When he vanished on another binge, Emily would run to our parents. Stayed for weeks, begged for money. We didn’t know how to reach her anymore. Dad offered her a place to stay; Mum ached watching her scrape by with a man who barely noticed her—or their little girl.
Yes, they had a daughter. Sickly, frail, in need of constant care. The doctors warned there could be complications. Timothy drank harder then. And Emily stayed. Said she couldn’t abandon him in his pain. The girl lived less than a year. Mum collapsed with heart trouble after that—attacks came regularly. Dad held on, desperate to save at least Emily. But nothing worked.
She stayed with Timothy. Years passed. She had another child—a son. They say he’s healthy. By then, I’d stopped speaking to her. Too tired. Too sick of watching someone self-destruct. My husband and I built our own life. Mum mentioned the boy sometimes.
Then Dad died last year. The doctors couldn’t stop it—a heart attack. Mum crumbled; the attacks came back. I visit her daily, do what I can. And then—Emily calls. Says it’s over, she’s divorcing him. Timothy’s drinking again, refusing work, won’t pay child support. She needs to survive. And of course, she expects our help.
“I’m exhausted. I’ve got a child to raise, no money. I want a normal life,” she choked out.
Mum stayed silent, eyes down. But I—I couldn’t stay quiet. Laid it all out: how we’d tried to help, how she’d ignored us, lived in a fantasy where she was the victim and everyone else had to save her.

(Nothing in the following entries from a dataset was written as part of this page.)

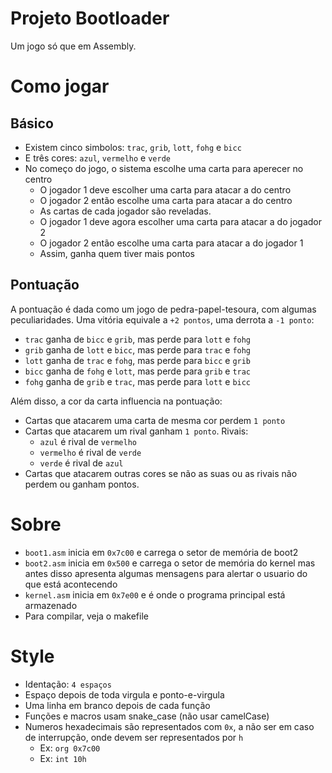 # Projeto Bootloader
Um jogo só que em Assembly.

# Como jogar

## Básico
- Existem cinco simbolos: `trac`, `grib`, `lott`, `fohg` e `bicc`
- E três cores: `azul`, `vermelho` e `verde`
- No começo do jogo, o sistema escolhe uma carta para aperecer no centro
	- O jogador 1 deve escolher uma carta para atacar a do centro
	- O jogador 2 então escolhe uma carta para atacar a do centro
	- As cartas de cada jogador são reveladas.
	- O jogador 1 deve agora escolher uma carta para atacar a do jogador 2
	- O jogador 2 então escolhe uma carta para atacar a do jogador 1
	- Assim, ganha quem tiver mais pontos

## Pontuação
A pontuação é dada como um jogo de pedra-papel-tesoura, com algumas peculiaridades. Uma vitória equivale a `+2 pontos`, uma derrota a `-1 ponto`:
- `trac` ganha de `bicc` e `grib`, mas perde para `lott` e `fohg`
- `grib` ganha de `lott` e `bicc`, mas perde para `trac` e `fohg`
- `lott` ganha de `trac` e `fohg`, mas perde para `bicc` e `grib`
- `bicc` ganha de `fohg` e `lott`, mas perde para `grib` e `trac`
- `fohg` ganha de `grib` e `trac`, mas perde para `lott` e `bicc`

Além disso, a cor da carta influencia na pontuação:
- Cartas que atacarem uma carta de mesma cor perdem `1 ponto`
- Cartas que atacarem um rival ganham `1 ponto`. Rivais:
	- `azul` é rival de `vermelho`
	- `vermelho` é rival de `verde`
	- `verde` é rival de `azul`
- Cartas que atacarem outras cores se não as suas ou as rivais não perdem ou ganham pontos.

# Sobre
- `boot1.asm` inicia em `0x7c00` e carrega o setor de memória de boot2
- `boot2.asm` inicia em `0x500` e carrega o setor de memória do kernel mas antes disso apresenta algumas mensagens para alertar o usuario do que está acontecendo
- `kernel.asm` inicia em `0x7e00` e é onde o programa principal está armazenado
- Para compilar, veja o makefile

# Style
- Identação: `4 espaços`
- Espaço depois de toda virgula e ponto-e-virgula
- Uma linha em branco depois de cada função
- Funções e macros usam snake_case (não usar camelCase)
- Numeros hexadecimais são representados com `0x`, a não ser em caso de interrupção, onde devem ser representados por `h`
    - Ex: `org 0x7c00`
    - Ex: `int 10h`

“Now, when Mum needs help, you remember you have problems? Where were you when we needed you to listen? Where were you when we lost Dad? Only now your eyes are open?”
Emily shrieked:
“If you won’t help, you’ll never see my son again!”
With that, she stormed out, slamming the door. I’d have gone after her, but Mum clutched her chest again. Called an ambulance, lay there pale as a sheet, barely breathing. Only slept at dawn. My heart breaks for Mum. I ache for my nephew. But not for Emily.
She chose this path. Traded real help for illusions. Now it’s all collapsed, and she’s hunting for someone to blame. But I’m done being her rescuer. I’m tired.
If I see Emily again—I don’t know if I’ll hold back.